Procura diversión sana para la juventud. ¡Organizó muchas y frecuentes procesiones populares! sin tumulto ni degeneración profana; rezando, cantando y caminando entre las siete Basílicas, con comida en pleno campo, y durando un día; aquellas manifestaciones multitudinarias adquirían especial solemnidad, folclore, y parafernalia con aditamentos juveniles expresivos, principalmente durante el carnaval romano. Claro que aquella manera de proceder no fue a gusto de todos. Hubo gente muy seria y conspicua a la que le pareció extraño en exceso aquel apostolado. La Inquisición se interesó por Felipe y menos mal que el papa Paulo IV se quedó prendado de él; con Pío V se le prohibieron las procesiones y vigilaron su predicación; les parecía que tanto éxito se basaba en la excentricidad.

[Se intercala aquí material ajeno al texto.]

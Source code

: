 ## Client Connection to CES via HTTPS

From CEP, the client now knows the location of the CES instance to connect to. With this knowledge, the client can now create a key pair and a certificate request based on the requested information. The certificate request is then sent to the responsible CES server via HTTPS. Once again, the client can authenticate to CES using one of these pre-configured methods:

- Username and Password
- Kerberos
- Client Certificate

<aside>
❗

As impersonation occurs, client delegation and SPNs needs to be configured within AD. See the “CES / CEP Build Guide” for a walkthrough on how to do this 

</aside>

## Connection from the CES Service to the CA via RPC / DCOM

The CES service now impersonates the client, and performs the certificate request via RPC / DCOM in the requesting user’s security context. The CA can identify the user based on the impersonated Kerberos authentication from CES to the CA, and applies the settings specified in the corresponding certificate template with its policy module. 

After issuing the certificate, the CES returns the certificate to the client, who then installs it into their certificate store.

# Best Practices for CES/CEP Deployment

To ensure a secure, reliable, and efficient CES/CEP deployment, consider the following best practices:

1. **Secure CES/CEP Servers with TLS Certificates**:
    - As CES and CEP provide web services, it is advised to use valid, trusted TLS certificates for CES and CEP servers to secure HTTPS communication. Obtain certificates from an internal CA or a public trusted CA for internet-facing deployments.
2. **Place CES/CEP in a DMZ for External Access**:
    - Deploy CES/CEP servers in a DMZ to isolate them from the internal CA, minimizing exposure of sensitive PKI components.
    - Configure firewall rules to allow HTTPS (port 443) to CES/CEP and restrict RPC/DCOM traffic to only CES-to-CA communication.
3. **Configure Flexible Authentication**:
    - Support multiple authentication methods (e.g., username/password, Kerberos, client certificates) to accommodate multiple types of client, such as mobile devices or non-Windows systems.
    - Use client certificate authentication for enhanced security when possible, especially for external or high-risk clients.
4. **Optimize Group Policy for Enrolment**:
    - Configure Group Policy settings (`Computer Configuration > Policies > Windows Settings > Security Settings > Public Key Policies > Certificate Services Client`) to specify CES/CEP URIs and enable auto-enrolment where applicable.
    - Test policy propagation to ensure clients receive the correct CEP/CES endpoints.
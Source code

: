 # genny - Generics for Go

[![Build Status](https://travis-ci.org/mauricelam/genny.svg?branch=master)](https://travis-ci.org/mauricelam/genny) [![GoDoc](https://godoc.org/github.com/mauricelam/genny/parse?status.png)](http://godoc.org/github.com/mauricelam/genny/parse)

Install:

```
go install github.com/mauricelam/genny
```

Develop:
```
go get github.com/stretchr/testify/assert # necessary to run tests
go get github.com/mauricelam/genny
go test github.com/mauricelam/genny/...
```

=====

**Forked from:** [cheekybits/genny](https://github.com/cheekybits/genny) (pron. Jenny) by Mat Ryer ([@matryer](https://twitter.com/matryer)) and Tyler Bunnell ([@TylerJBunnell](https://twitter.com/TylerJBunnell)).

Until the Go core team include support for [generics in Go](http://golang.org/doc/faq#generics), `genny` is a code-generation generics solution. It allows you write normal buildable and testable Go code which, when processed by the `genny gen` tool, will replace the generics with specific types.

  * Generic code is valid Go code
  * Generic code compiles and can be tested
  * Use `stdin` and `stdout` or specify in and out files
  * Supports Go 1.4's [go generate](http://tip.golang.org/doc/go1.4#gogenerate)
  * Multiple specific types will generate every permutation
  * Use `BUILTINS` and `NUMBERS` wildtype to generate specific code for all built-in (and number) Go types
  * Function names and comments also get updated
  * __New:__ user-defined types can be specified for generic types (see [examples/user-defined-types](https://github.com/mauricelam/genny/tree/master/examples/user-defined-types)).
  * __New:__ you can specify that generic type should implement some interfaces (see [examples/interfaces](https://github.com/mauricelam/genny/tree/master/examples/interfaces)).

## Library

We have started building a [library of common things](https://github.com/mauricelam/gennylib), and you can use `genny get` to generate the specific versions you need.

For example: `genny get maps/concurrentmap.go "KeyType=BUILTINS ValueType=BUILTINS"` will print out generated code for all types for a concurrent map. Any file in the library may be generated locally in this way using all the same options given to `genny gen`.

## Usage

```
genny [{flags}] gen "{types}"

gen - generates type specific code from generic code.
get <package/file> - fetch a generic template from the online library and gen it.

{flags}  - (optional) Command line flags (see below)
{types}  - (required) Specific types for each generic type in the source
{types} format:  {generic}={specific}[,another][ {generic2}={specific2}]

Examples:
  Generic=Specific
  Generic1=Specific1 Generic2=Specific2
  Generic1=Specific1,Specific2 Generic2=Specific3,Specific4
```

Su principal obra fue la fundación del Oratorio. Lo nombraron rector de la iglesia de San Juan Bautista de los florentinos; el papa firmó una bula en 1575 por la que instituía en Congregación de sacerdotes y clérigos, dándole la iglesia de la Vallicella, en la Vía Giulia, y el nombre de Oratorio, al grupo de clérigos que habían ido agrupándose en torno a Felipe; se gobernarían por los sencillísimos estatutos que para el orden y vida en San Jerónimo había dejado escritos Felipe. Ni quiso, ni aceptó una extensión fuera de Roma, como tampoco permitió vincular una casa con otra, porque el único vínculo que él quería entre los sacerdotes del Oratorio era el de la caridad, tratando de santificarse sin votos especiales con los consejos evangélicos, y que la dirección de cada casa estuviera bajo el cuidado de un rector autónomo elegido cada tres años.
Con la oración, recibió abundantes gracias místicas y sufrió frecuentes éxtasis en la mejor hora, la de la acción de gracias después de celebrar. En una de esas trepidaciones, se le rompieron algunas costillas, como lo demostró la autopsia.
En 1595 se puso muy enfermo; recibió los últimos sacramentos y la comunión de manos de Carlos Borromeo. El día 26 de mayo murió.
Lo canonizaron en la misma ceremonia que a los españoles Isidro, Ignacio de Loyola, Francisco Javier y Teresa de Jesús.
Me cae especialmente simpático este hombre enamorado de Dios que supo ir contracorriente en tiempos muy difíciles, que se puso el mundo por montera, que vivió la caridad de modo eminente, que descubrió el camino a tantos con su alegría y buen humor, y que se preocupó por los sacerdotes. Sí, me gusta que haya sido canonizado con tanta gente española; es un buen contacto, y quizá una premonición, un presagio. Ya veremos.